Am I in Porn?
- Website type: Search engine
- Available in: English, French, German, Spanish, Chinese, and Portuguese
- Founders: Lukas Henseleit; Jonas Schnabel; Yannick Schuchmann;
- Website: amiinporn.org
- Registration: Yes
- Launched: 2018

= Am I in Porn? =

German facial recognition search engine

Am I in Porn? is a non-profit picture-based search engine built to allow people to search for and take action against online content uploaded without their permission. It aims to help victims of revenge porn to find content and take it down.

==History==
Am I in Porn? was founded by Lukas Henseleit, Jonas Schnabel and Yannick Schuchmann in 2018 after a member of their friendship group became a victim of revenge porn.

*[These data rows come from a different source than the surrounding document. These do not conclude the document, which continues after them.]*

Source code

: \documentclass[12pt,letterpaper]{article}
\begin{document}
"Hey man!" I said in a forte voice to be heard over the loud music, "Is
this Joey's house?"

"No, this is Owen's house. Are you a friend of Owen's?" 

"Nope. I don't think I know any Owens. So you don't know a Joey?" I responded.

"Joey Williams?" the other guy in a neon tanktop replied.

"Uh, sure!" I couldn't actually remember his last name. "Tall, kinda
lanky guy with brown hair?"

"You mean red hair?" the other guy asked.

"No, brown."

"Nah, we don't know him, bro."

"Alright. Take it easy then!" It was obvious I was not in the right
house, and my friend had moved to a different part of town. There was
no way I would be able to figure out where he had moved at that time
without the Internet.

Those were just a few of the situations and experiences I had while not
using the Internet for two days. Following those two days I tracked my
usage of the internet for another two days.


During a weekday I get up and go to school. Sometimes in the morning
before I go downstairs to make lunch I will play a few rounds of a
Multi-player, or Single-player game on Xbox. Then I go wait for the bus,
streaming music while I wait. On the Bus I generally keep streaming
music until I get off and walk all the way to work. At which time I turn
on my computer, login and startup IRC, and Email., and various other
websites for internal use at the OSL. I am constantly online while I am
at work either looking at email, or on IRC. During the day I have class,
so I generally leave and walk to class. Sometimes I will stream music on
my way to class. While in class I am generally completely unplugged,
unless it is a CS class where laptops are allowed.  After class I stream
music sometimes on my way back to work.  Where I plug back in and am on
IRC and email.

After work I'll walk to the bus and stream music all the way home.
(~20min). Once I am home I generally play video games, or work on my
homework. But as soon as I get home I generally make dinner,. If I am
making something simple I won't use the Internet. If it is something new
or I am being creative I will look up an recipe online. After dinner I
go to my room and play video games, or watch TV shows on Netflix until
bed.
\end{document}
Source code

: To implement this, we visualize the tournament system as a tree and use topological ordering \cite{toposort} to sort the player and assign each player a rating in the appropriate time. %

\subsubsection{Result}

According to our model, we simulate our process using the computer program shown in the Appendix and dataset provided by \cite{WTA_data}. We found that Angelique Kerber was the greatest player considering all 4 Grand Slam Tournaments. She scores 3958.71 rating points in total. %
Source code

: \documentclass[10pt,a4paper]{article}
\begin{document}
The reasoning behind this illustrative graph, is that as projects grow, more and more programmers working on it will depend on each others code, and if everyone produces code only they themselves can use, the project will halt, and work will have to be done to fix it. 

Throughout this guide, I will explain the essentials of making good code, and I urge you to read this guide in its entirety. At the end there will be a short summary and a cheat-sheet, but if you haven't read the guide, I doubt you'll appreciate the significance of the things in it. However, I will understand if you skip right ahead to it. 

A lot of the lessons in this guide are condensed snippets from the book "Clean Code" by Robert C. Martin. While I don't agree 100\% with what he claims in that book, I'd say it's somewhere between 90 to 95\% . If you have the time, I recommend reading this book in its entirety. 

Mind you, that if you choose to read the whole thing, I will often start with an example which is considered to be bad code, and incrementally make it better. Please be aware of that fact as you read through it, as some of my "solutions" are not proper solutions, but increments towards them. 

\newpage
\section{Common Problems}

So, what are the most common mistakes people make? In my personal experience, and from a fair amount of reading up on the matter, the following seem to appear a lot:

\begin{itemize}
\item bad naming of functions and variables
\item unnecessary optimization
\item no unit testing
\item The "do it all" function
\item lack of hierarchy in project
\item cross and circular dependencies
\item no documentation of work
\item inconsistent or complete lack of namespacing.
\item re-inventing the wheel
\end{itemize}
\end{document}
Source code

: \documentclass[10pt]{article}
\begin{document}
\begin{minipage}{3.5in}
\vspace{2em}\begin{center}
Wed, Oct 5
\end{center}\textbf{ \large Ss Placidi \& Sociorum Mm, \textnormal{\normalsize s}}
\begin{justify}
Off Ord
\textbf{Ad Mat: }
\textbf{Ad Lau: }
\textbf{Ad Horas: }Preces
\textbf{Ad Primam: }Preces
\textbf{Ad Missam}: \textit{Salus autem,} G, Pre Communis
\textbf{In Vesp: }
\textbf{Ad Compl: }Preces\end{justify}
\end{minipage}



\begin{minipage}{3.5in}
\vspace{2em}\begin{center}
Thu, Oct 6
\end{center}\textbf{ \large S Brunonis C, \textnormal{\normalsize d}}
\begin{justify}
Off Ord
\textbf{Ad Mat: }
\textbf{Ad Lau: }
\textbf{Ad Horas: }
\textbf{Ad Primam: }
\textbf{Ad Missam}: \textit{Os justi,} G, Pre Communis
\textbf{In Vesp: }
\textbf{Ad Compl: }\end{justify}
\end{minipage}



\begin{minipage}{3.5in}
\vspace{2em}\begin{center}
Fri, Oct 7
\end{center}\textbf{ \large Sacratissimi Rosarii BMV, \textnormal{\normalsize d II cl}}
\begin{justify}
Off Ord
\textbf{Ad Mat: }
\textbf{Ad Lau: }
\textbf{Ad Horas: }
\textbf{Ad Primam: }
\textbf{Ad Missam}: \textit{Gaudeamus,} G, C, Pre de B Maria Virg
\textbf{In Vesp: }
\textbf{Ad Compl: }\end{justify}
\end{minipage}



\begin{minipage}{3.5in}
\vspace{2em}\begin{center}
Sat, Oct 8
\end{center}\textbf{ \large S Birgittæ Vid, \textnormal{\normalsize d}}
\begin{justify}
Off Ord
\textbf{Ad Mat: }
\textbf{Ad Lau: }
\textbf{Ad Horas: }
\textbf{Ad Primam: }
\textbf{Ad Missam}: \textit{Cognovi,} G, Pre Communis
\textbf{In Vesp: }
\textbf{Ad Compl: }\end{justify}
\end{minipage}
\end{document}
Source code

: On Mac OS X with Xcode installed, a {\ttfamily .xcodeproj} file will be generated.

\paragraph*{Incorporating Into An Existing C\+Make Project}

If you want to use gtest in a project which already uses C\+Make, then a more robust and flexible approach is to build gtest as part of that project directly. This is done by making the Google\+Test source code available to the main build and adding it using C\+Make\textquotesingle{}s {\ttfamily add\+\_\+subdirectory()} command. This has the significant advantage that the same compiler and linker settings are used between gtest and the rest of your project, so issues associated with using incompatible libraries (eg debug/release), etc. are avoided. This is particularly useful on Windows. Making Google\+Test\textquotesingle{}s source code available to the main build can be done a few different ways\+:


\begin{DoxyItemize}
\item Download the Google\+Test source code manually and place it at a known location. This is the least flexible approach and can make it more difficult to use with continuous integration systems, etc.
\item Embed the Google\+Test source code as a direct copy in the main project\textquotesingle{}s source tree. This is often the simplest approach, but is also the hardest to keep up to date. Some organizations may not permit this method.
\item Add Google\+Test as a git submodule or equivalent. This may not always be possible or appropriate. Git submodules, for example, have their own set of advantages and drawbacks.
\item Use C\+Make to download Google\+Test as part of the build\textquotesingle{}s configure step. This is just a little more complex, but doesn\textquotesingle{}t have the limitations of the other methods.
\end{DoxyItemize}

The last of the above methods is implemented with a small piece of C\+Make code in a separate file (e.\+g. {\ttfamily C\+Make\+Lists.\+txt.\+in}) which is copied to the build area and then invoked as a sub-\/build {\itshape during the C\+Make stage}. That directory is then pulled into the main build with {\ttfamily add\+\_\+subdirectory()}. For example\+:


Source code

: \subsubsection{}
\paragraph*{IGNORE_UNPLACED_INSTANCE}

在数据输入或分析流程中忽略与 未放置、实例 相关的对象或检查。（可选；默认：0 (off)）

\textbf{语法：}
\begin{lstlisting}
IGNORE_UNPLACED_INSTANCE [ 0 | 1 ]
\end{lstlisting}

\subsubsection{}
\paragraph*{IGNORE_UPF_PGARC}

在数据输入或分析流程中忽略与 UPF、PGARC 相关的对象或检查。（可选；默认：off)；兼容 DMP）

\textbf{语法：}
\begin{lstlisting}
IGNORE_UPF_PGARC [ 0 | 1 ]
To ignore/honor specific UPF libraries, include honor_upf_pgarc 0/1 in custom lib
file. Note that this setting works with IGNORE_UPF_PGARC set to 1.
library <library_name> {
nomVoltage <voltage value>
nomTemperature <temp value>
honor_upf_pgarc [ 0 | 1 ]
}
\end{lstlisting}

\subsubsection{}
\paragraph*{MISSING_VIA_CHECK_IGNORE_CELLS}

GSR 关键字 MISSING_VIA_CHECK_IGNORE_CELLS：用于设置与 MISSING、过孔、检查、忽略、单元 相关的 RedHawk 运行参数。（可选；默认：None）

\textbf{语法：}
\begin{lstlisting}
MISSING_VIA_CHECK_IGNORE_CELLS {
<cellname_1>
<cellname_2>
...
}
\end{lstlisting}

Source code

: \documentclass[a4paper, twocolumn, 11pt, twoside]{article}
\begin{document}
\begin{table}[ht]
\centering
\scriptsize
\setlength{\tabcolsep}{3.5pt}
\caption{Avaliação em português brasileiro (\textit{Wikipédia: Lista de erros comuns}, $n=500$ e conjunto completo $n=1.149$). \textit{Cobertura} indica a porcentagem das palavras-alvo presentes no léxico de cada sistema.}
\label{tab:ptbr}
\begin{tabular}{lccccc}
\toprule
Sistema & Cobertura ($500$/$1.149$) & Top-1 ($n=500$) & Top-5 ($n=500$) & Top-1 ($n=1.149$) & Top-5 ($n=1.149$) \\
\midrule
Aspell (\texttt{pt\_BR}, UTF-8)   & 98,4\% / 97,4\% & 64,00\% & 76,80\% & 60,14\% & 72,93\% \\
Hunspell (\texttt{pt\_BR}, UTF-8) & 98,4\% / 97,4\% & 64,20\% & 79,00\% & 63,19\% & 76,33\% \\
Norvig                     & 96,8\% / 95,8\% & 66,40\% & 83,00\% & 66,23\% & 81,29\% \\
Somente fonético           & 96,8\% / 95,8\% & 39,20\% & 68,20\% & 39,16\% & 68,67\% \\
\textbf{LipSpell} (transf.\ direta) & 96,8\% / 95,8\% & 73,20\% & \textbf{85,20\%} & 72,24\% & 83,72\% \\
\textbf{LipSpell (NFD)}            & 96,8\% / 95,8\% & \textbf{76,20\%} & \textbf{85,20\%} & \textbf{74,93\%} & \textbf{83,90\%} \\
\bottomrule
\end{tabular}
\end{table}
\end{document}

In 2020, the website became public and has helped many victims remove explicit content from pornographic sites.

==Service==
Users are able to visit the website and upload a picture of themselves. In the next step, the algorithm will examine the photo and make comparisons to its database of over ten million videos. Up to 30 results links will be returned, ranked by how likely they are to have a match to the submitted image.

The service does not keep a record of the photograph and the user's identity is protected.

If any pornographic content resembling the uploaded image is located, the user will be notified and a detailed set of instructions on how to delete the offending material from the sites is provided. In addition, the user will be provided with resources for obtaining both mental health and legal assistance.

==Criticism==
Erotic portals are concerned that individuals may use them to locate pornographic material for acquaintances. They believe that individuals may use third-party images to obtain information about individuals, and may potentially misuse any content discovered. The General Data Protection Regulation explicitly forbids the processing of biometric data to identify people and “the right to own the picture” specifically forbids the use of images without explicit consent from people portrayed. Stefan Brink, Baden-Wüttembergs Regional Data Protection Officer, has claimed that the website is operating illegally.